Craving a brunch that feels fancy but doesn’t require a culinary degree? This smoked salmon eggs benedict recipe is your answer. It’s rich, silky, a little indulgent, and honestly? Worth every single minute.
I first made this on a lazy Sunday when I had leftover smoked salmon and no good excuse not to go all out. One bite of that buttery hollandaise over a perfectly poached egg, and brunch at home was forever changed.
Table of Contents
Why You’ll Love This Smoked Salmon Eggs Benedict
This isn’t your average eggs benedict. We’re layering creamy avocado, silky smoked salmon, a perfectly poached egg, and homemade hollandaise on a golden toasted English muffin.
Every component earns its place. The capers add a briny little pop, the fresh dill keeps things bright, and the heirloom tomatoes on the side just make it look stunning on the plate.
It’s the kind of dish you’d happily pay $22 for at a nice brunch spot — except you’re making it at home, in your pajamas. That’s a win.

Smoked Salmon Eggs Benedict
Equipment
- Saucepan
- Glass mixing bowl
- Whisk
- Large frying pan
- Slotted spoon
- Ramekins
- Baking sheet
Ingredients
Base
- 4 English muffins, split
Toppings
- 1 Large avocado, sliced
- 3 oz Smoked salmon
- 2 tbsp Fresh dill
- 1 tbsp Capers
Serving
- 2 Heirloom tomatoes
Poached Eggs
- 4 Large eggs
- 1 tbsp White vinegar
- To taste Salt
Hollandaise
- 4 Large egg yolks
- 1 tbsp Fresh lemon juice
- To taste Salt and black pepper
- ½ cup Butter, melted
Instructions
- Prep all ingredients before cooking. Slice the avocado, chop the dill, prepare the capers and tomatoes, and separate all hollandaise ingredients.
- Fill a saucepan with a couple inches of water and bring to a gentle simmer. In a glass bowl, whisk together egg yolks, lemon juice, salt, and black pepper until pale and thickened.
- Place the bowl over the simmering water and slowly drizzle in the melted butter, one tablespoon at a time, whisking constantly until the hollandaise thickens enough to coat the back of a spoon. Remove from heat and keep warm.
- Heat a frying pan over medium heat and toast the English muffin halves in butter or olive oil until golden and crispy on both sides.
- Bring a saucepan of water to a gentle simmer. Add white vinegar and salt. Crack each egg into a ramekin, swirl the water, and gently slide the egg into the center. Poach for 1.5 to 3 minutes until whites are set and yolks remain runny.
- Transfer poached eggs to a paper towel-lined plate to remove excess water.
- To assemble, place toasted English muffin halves on plates. Layer sliced avocado, smoked salmon, and a poached egg on each half.
- Spoon generous amounts of hollandaise sauce over the eggs. Garnish with fresh dill and capers, and serve with sliced heirloom tomatoes.
Notes
Ingredients You’ll Need
Here’s everything laid out nice and clearly.

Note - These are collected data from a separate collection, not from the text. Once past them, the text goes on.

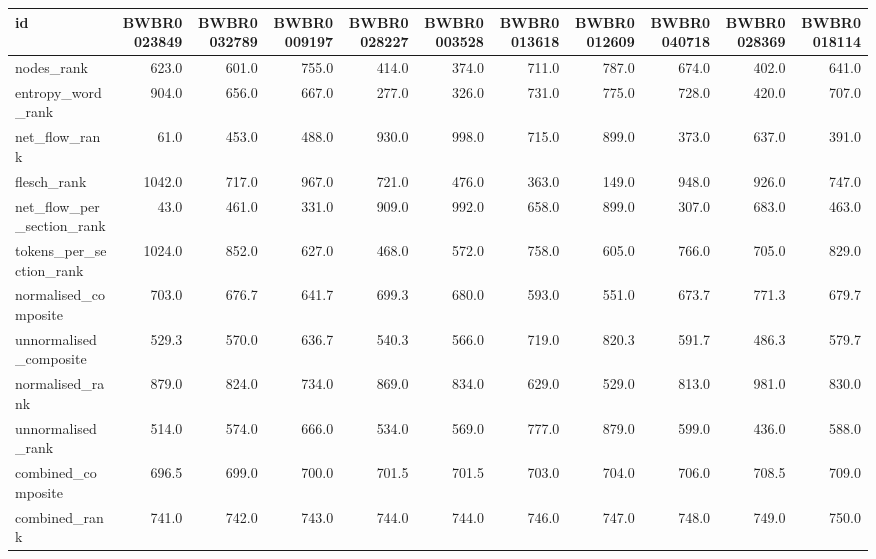 \begin{tabular}{lrrrrrrrrrr}
\toprule
id & BWBR0023849 & BWBR0032789 & BWBR0009197 & BWBR0028227 & BWBR0003528 & BWBR0013618 & BWBR0012609 & BWBR0040718 & BWBR0028369 & BWBR0018114 \\
\midrule
nodes\_rank & 623.0 & 601.0 & 755.0 & 414.0 & 374.0 & 711.0 & 787.0 & 674.0 & 402.0 & 641.0 \\
\cline{1-11}
entropy\_word\_rank & 904.0 & 656.0 & 667.0 & 277.0 & 326.0 & 731.0 & 775.0 & 728.0 & 420.0 & 707.0 \\
\cline{1-11}
net\_flow\_rank & 61.0 & 453.0 & 488.0 & 930.0 & 998.0 & 715.0 & 899.0 & 373.0 & 637.0 & 391.0 \\
\cline{1-11}
flesch\_rank & 1042.0 & 717.0 & 967.0 & 721.0 & 476.0 & 363.0 & 149.0 & 948.0 & 926.0 & 747.0 \\
\cline{1-11}
net\_flow\_per\_section\_rank & 43.0 & 461.0 & 331.0 & 909.0 & 992.0 & 658.0 & 899.0 & 307.0 & 683.0 & 463.0 \\
\cline{1-11}
tokens\_per\_section\_rank & 1024.0 & 852.0 & 627.0 & 468.0 & 572.0 & 758.0 & 605.0 & 766.0 & 705.0 & 829.0 \\
\cline{1-11}
normalised\_composite & 703.0 & 676.7 & 641.7 & 699.3 & 680.0 & 593.0 & 551.0 & 673.7 & 771.3 & 679.7 \\
\cline{1-11}
unnormalised\_composite & 529.3 & 570.0 & 636.7 & 540.3 & 566.0 & 719.0 & 820.3 & 591.7 & 486.3 & 579.7 \\
\cline{1-11}
normalised\_rank & 879.0 & 824.0 & 734.0 & 869.0 & 834.0 & 629.0 & 529.0 & 813.0 & 981.0 & 830.0 \\
\cline{1-11}
unnormalised\_rank & 514.0 & 574.0 & 666.0 & 534.0 & 569.0 & 777.0 & 879.0 & 599.0 & 436.0 & 588.0 \\
\cline{1-11}
combined\_composite & 696.5 & 699.0 & 700.0 & 701.5 & 701.5 & 703.0 & 704.0 & 706.0 & 708.5 & 709.0 \\
\cline{1-11}
combined\_rank & 741.0 & 742.0 & 743.0 & 744.0 & 744.0 & 746.0 & 747.0 & 748.0 & 749.0 & 750.0 \\
\cline{1-11}
\bottomrule
\end{tabular}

Nothing weird, nothing hard to find — just good, fresh ingredients doing their job beautifully.

| Category | Ingredient | Amount |
|---|---|---|
| Base | English muffins, split | 4 |
| Toppings | Large avocado, sliced | 1 |
| Toppings | Smoked salmon | 3 oz |
| Toppings | Fresh dill | 2 tbsp |
| Toppings | Capers | 1 tbsp |
| Serving | Heirloom tomatoes | 2 |
| Poached Eggs | Large eggs | 4 |
| Poached Eggs | White vinegar | 1 tbsp |
| Poached Eggs | Salt | To taste |
| Hollandaise | Large egg yolks | 4 |
| Hollandaise | Fresh lemon juice | 1 tbsp |
| Hollandaise | Salt and black pepper | To taste |
| Hollandaise | Butter, melted | 1/2 cup |
The smoked salmon is the real star here — go for a good quality, cold-smoked variety if you can. You’ll taste the difference. The FDA’s seafood safety guidelines are worth a quick look if you’re ever unsure about your fish.
How to Make Smoked Salmon Eggs Benedict
There are three moving parts here: the hollandaise, the toasted muffins, and the poached eggs. The trick is to work in the right order so everything lands hot on the plate at the same time.
This recipe makes 4 servings. The hollandaise will stretch to cover 4 to 5 portions easily — which means a little extra for sneaking spoonfuls while you cook. No judgment.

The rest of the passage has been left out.